─── Provided records ───

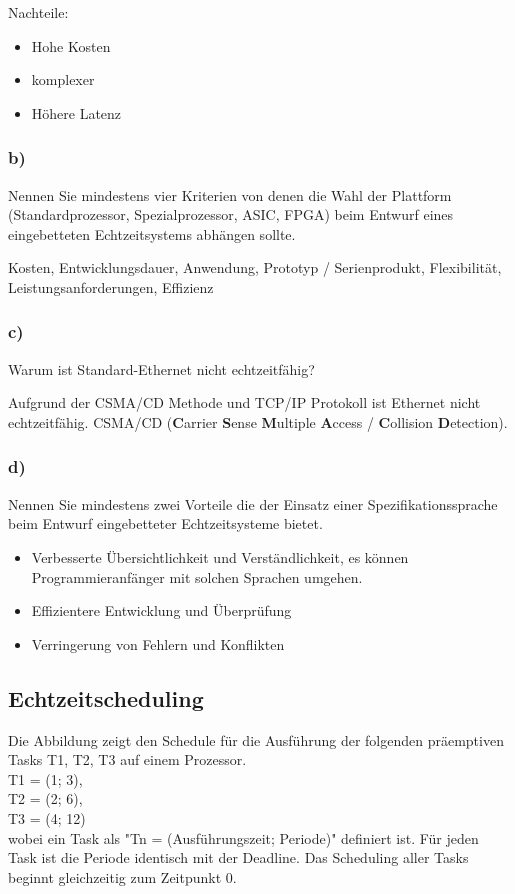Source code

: Nachteile:
\begin{itemize}
  \item Hohe Kosten
  \item komplexer
  \item Höhere Latenz
\end{itemize}

\subsubsection{b)}
Nennen Sie mindestens vier Kriterien von denen die Wahl der Plattform (Standardprozessor,
Spezialprozessor, ASIC, FPGA) beim Entwurf eines eingebetteten Echtzeitsystems abhängen sollte.

Kosten, Entwicklungsdauer, Anwendung, Prototyp / Serienprodukt, Flexibilität, Leistungsanforderungen, Effizienz

\subsubsection{c)}
Warum ist Standard-Ethernet nicht echtzeitfähig?

Aufgrund der CSMA/CD Methode und TCP/IP Protokoll ist Ethernet nicht echtzeitfähig.
CSMA/CD (\textbf{C}arrier \textbf{S}ense \textbf{M}ultiple \textbf{A}ccess / \textbf{C}ollision \textbf{D}etection).

\subsubsection{d)}
Nennen Sie mindestens zwei Vorteile die der Einsatz einer Spezifikationssprache beim Entwurf
eingebetteter Echtzeitsysteme bietet.

\begin{itemize}
  \item Verbesserte Übersichtlichkeit und Verständlichkeit, es können Programmieranfänger mit solchen Sprachen umgehen.
  \item Effizientere Entwicklung und Überprüfung
  \item Verringerung von Fehlern und Konflikten
\end{itemize}

\subsection{Echtzeitscheduling}
Die Abbildung zeigt den Schedule für die Ausführung der folgenden präemptiven Tasks T1, T2, T3 auf einem
Prozessor.\\
T1 = (1; 3),\\
T2 = (2; 6),\\
T3 = (4; 12)\\
wobei ein Task als "Tn = (Ausführungszeit; Periode)" definiert ist. Für jeden Task ist die Periode identisch
mit der Deadline. Das Scheduling aller Tasks beginnt gleichzeitig zum Zeitpunkt 0.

───

If a record above contains a picture, leave the picture out and transcribe everything else exactly.

Source code

: Nachteile:
\begin{itemize}
  \item Hohe Kosten
  \item komplexer
  \item Höhere Latenz
\end{itemize}

\subsubsection{b)}
Nennen Sie mindestens vier Kriterien von denen die Wahl der Plattform (Standardprozessor,
Spezialprozessor, ASIC, FPGA) beim Entwurf eines eingebetteten Echtzeitsystems abhängen sollte.

Kosten, Entwicklungsdauer, Anwendung, Prototyp / Serienprodukt, Flexibilität, Leistungsanforderungen, Effizienz

\subsubsection{c)}
Warum ist Standard-Ethernet nicht echtzeitfähig?

Aufgrund der CSMA/CD Methode und TCP/IP Protokoll ist Ethernet nicht echtzeitfähig.
CSMA/CD (\textbf{C}arrier \textbf{S}ense \textbf{M}ultiple \textbf{A}ccess / \textbf{C}ollision \textbf{D}etection).

\subsubsection{d)}
Nennen Sie mindestens zwei Vorteile die der Einsatz einer Spezifikationssprache beim Entwurf
eingebetteter Echtzeitsysteme bietet.

\begin{itemize}
  \item Verbesserte Übersichtlichkeit und Verständlichkeit, es können Programmieranfänger mit solchen Sprachen umgehen.
  \item Effizientere Entwicklung und Überprüfung
  \item Verringerung von Fehlern und Konflikten
\end{itemize}

\subsection{Echtzeitscheduling}
Die Abbildung zeigt den Schedule für die Ausführung der folgenden präemptiven Tasks T1, T2, T3 auf einem
Prozessor.\\
T1 = (1; 3),\\
T2 = (2; 6),\\
T3 = (4; 12)\\
wobei ein Task als "Tn = (Ausführungszeit; Periode)" definiert ist. Für jeden Task ist die Periode identisch
mit der Deadline. Das Scheduling aller Tasks beginnt gleichzeitig zum Zeitpunkt 0.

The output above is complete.